**Extracted records:**

● ● ● ● ●

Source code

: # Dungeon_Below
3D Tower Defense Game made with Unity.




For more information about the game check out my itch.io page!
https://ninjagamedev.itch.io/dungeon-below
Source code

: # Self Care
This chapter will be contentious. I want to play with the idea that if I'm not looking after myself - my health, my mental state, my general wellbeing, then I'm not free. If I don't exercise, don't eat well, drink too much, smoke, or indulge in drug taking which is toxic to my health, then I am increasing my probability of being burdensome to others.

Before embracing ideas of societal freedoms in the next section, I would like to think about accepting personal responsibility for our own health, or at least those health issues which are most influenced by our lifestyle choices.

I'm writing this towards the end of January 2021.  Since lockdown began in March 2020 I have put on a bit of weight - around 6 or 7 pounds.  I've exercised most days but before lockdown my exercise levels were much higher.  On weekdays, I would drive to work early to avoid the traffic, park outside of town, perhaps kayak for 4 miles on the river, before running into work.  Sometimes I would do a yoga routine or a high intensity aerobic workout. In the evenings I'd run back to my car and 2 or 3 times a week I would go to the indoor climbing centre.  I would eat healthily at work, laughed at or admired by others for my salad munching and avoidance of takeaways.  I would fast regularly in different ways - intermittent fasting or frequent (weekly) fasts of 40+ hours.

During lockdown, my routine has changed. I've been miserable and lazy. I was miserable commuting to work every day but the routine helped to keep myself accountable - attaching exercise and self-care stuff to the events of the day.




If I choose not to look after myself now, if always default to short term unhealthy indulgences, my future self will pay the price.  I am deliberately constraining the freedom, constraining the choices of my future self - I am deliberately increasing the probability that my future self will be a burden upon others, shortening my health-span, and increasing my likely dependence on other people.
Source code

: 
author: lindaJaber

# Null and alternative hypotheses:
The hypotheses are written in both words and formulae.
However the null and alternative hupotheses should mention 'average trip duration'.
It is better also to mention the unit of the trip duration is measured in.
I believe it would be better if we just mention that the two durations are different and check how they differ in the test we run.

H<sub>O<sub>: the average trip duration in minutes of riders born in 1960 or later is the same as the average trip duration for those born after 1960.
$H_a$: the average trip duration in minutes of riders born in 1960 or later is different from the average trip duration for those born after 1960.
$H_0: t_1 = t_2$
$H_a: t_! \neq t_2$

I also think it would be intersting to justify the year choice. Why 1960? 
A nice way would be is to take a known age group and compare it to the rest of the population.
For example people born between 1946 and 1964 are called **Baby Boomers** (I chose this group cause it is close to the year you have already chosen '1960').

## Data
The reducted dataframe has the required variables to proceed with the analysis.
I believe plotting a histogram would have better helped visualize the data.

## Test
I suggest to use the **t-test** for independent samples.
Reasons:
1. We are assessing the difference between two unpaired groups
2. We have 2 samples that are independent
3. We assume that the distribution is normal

● ● ● ● ●

**ABOUT THIS TASK:** In the data above, copy every line where the string "year" appears.

**TASK SOLUTION:**
I also think it would be intersting to justify the year choice. Why 1960? 
For example people born between 1946 and 1964 are called **Baby Boomers** (I chose this group cause it is close to the year you have already chosen '1960').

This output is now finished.